Poverty numbers matter because central schemes like Antyodaya Anna Yojana (which provides subsidided foodgrains to households living below the poverty line) and Rashtriya Swasthya Bima Yojana (health insurance for BPL households) use the definition of poverty given by the NITI Aayog or the erstwhile Planning Commission. The Centre allocates funds for these schemes to states based on the numbers of their poor. Errors of exclusion can deprive eligible households of benefits.
In what other ways can poverty be estimated?
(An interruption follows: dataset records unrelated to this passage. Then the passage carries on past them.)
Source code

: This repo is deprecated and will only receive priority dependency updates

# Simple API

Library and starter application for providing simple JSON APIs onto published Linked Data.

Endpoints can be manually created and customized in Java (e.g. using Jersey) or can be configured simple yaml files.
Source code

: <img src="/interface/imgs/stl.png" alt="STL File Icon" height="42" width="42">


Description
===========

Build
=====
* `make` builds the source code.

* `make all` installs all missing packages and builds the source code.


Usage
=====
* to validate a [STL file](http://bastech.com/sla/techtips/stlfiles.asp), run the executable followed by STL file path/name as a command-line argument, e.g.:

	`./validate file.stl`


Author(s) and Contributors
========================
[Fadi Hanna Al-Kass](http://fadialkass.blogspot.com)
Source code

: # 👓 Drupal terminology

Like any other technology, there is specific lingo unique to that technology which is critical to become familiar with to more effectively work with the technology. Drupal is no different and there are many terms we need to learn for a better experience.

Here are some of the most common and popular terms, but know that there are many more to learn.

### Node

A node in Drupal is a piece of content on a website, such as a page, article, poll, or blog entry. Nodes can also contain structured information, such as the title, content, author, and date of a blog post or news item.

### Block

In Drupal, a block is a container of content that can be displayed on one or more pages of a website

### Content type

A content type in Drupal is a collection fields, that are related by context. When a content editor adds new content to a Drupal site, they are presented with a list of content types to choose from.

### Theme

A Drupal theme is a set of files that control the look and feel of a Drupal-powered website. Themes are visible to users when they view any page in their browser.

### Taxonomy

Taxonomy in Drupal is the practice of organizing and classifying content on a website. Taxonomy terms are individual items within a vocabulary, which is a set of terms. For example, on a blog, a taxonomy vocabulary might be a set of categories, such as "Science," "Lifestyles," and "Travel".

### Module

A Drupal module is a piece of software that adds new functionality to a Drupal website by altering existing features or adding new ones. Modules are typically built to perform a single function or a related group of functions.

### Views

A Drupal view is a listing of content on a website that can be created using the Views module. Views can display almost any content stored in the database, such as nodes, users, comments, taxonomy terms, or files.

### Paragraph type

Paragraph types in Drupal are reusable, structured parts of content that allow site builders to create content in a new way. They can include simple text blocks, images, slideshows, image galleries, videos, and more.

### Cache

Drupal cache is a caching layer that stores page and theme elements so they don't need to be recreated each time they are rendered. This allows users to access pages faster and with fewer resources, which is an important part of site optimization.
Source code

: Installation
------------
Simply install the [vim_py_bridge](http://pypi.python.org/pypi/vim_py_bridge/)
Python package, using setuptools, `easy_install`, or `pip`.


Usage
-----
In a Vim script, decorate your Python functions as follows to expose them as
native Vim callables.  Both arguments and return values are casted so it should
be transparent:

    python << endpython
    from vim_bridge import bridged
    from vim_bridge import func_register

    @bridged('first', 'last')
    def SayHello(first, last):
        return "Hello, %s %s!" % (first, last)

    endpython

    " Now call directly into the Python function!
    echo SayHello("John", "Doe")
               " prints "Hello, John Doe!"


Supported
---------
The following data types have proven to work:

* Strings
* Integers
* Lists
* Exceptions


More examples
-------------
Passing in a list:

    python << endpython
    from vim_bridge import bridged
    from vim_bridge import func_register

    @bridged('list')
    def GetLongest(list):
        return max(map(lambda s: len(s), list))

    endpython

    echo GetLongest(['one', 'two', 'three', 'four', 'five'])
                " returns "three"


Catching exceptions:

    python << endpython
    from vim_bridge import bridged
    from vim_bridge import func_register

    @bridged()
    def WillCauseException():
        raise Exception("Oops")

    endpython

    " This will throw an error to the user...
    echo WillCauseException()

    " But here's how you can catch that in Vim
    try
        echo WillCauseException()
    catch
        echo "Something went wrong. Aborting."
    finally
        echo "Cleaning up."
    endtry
In 2011, Oxford University researchers Sabina Alkire and James Foster devised the multidimensional poverty index (MPI) to capture poverty using 10 indicators: nutrition, child mortality, years of schooling, school attendance, ownership of assets, and access to proper house, electricity, drinking water, sanitation, and clean cooking fuel. Poverty is measured in terms of deprivation in at least a third of these indicators. In 2015-16, 369.546 million (nearly 37 crore) Indians were estimated to meet the deprivation cut-off for three or more of the 10 indicators.
While the overall headcount multidimensional poverty ratio in 2015-16 was 27.9%, the number was 36.8% for rural and 9.2% for urban India. There were wide variations across states — poverty was the highest for Bihar (52.5%), followed by Jharkhand (46.5%), Madhya Pradesh (41.1%), and Uttar Pradesh (40.8%). It was the lowest for Kerala (1.1%), Delhi (4.2%), Punjab (6.1%), Tamil Nadu (7.3%) and Himachal Pradesh (8.1%).
The MPI is a more comprehensive measure of poverty because it includes components that capture the standard of living more effectively. However, uses “outcomes” rather than expenditure — the presence of an undernourished person in the household will result in it being classified as “poor”, regardless of the expenditure on nutritious food.
So what is the current “level” of poverty in India?
The National Statistical Office (NSO) Report on Household Consumer Expenditure for 2017-18 was junked in 2019 — so there are no data to update India’s poverty figures. Even the MPI report published by Oxford Poverty and Human Development Initiative used data from the fourth round of the National Family Health Survey, figures for which are available only until 2015-16.
Social scientist S Subramanian used data from a leaked version of the consumer expenditure data to conclude that the incidence of poverty in India increased from 31.15% to 35.1% between 2011-12 and 2017-18. The absolute number of poor people also increased from 270 million to 322.22 million over the same period, which translates to 52 million more poor people in six years.